Leer sirve para que nuestra ignorancia no vaya a más. De no hacerlo, cavamos una fosa más honda y nos metemos ahí a esperar que el tiempo acabe o que el mundo se detenga. Los libros, incluso los malos, nos salvan del caos o nos arrojan a él. Es preferible elegir el mal que esperar a que él nos elija a nosotros. A veces, en algunos libros que he leído, he sentido esa punzada, la del desencanto o la de la tristeza. ¿Entonces un libro puede curar a quien padece un trastorno psicológico? Imagino que sí: lo hará a su manera, escogerá qué partes te dejará como nuevas y cuáles no tocará. No hay libro que te sane enteramente, pero no hay ninguno que no te alivie algo.
La neurociencia dice que el cerebro aprende a través de las emociones. Quizá resida ahí la manera en que leer cura más que correr o que tomar ensalada antes de dormir.
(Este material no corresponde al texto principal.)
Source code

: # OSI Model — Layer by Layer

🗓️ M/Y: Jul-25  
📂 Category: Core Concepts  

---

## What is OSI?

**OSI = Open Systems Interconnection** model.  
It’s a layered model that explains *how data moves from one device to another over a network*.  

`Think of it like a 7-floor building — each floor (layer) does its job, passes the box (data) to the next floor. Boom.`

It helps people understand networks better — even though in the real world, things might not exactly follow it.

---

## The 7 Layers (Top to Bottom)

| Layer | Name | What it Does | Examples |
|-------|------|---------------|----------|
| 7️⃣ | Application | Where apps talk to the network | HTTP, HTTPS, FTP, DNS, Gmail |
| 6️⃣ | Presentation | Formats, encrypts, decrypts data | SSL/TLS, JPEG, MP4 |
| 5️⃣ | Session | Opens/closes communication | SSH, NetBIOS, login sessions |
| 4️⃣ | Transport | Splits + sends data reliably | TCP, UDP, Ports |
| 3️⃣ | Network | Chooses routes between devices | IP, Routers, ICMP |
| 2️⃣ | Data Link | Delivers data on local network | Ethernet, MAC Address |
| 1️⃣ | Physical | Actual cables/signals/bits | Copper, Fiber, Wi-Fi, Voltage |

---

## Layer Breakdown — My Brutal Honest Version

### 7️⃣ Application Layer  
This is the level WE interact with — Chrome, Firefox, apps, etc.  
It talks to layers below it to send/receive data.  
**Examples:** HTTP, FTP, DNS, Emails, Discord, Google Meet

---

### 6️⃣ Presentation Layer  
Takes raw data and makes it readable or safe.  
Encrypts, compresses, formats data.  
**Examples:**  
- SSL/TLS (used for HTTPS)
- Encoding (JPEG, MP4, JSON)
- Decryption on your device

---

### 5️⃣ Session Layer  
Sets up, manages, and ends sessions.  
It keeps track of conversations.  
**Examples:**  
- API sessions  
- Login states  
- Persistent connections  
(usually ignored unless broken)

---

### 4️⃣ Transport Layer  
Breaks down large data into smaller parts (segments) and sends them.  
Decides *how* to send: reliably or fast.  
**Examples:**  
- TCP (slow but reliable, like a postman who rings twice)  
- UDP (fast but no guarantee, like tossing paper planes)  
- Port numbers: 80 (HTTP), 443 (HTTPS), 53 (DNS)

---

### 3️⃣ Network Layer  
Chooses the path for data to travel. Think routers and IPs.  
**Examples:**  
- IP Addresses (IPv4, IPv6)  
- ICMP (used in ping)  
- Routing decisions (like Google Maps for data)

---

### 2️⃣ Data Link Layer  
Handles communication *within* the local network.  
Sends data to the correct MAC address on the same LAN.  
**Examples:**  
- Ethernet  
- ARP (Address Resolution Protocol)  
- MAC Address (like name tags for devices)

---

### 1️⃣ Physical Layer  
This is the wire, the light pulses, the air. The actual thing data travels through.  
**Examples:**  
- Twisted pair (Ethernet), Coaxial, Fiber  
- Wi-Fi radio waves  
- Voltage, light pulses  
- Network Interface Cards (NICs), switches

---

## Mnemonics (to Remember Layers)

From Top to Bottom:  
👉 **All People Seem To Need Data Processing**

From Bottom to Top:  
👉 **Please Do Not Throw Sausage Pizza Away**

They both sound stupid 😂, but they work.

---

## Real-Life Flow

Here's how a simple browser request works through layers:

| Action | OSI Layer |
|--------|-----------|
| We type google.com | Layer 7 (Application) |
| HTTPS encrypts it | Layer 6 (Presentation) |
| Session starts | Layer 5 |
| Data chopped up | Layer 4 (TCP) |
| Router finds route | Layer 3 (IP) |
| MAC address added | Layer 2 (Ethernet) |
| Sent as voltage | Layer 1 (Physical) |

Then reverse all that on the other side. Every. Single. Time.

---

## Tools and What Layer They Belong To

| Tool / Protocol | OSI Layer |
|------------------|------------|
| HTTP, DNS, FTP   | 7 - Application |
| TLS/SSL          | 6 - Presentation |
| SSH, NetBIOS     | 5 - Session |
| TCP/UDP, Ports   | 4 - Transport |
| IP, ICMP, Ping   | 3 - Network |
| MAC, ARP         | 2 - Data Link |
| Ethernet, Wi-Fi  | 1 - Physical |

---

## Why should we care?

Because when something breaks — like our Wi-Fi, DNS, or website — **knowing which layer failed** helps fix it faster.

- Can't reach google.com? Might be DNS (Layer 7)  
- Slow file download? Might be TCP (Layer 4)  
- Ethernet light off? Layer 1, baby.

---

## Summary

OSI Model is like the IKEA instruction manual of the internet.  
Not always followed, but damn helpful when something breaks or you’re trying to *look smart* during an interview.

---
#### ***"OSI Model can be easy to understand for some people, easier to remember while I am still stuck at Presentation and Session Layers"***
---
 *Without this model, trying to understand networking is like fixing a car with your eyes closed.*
Por otro lado, hay quien no lee jamás y tiene las ideas claras y las emociones limpias. No hay fiabilidad en este tipo de cosas: se puede vivir al margen de los libros y tener la felicidad que no tiene quien los devora. Tengo amigos que están en ese lado y no me atrevo a hacer ver que padecen un mal del que yo me considero libre. Lo que no tienen es el refugio al que yo acudo cuando lo necesito. Otra cosa es que esa necesidad sea diaria o que uno se abastezca sin que intermedie necesidad alguna. Uno de ellos, del que no diré nada más, lee para coger el sueño. Coge alguno libro de la estantería, se lo lleva a la cama, se acomoda bien con el almohadón a la espada y busca el lugar por donde lo dejó anoche. Me confiesa que tarda un par de páginas en caer rendido. Le vence el cansancio del día, lo derrota. En ese sentido, los médicos ingleses estarían encantados. Este amigo no precisa medicación para conciliar el bendito sueño. Lee un libro al año, pongo por caso, pero le procura el consuelo que a veces a mí no me proporcionan los veinte o treinta que leo en ese tiempo. Algunas de mis noches son lo suficientemente largas como para envidiar ese uso bastardo que mi amigo le da a los libros. Los días terribles, los que a veces lo son, me parezco a él más de lo que me gustaría: caigo a la quinta página. Tal vez sueño que continúo la lectura. Prefiero pensar que en mis ensoñaciones prosigo la lectura cancelada. Se produce así un texto doble: uno funciona en la realidad; otro, más enigmático, ocurre en mi imaginación.
Son las palabras las que curan. Ellas hacen todo el trabajo. Se arriman unas a otras, buscan la posición más idónea y montan un cuento o un poema. Las más osadas, las que tienen más coraje o disponen de más tiempo, construyen novelas, pero no hace falta que estén impresas o que las contenga un libro. También curan las palabras que decimos y las que escuchamos. Uno cuenta lo que le pasa o escucha lo que le pasa a los demás. El modo en que esas palabras confortan no es nuevo. Somos las historias que nos cuentan. Mientras que las escuchamos, el tiempo se encorva, se aligera, se expande, se fragmenta, se comba, se alarga. Hay libros en los que incluso desaparece. No creo que todos sirvan para ese propósito. Yo he visitado algunos. No todos son recomendables: los libros nos eligen a nosotros de alguna manera. Hay autores que idearon su historia para que tú la leyeras. Conforme entras en ella adviertes ese regalo que te hicieron. Mientras que la lees, no tienes constancia de que otros estén haciendo eso mismo que estás haciendo tú, leer. El cine es una actividad comunitaria, pero la literatura es un acto íntimo, uno privado como pocos. Nunca se necesita a nadie para leer. Nacemos solos, morimos solos y leemos en soledad.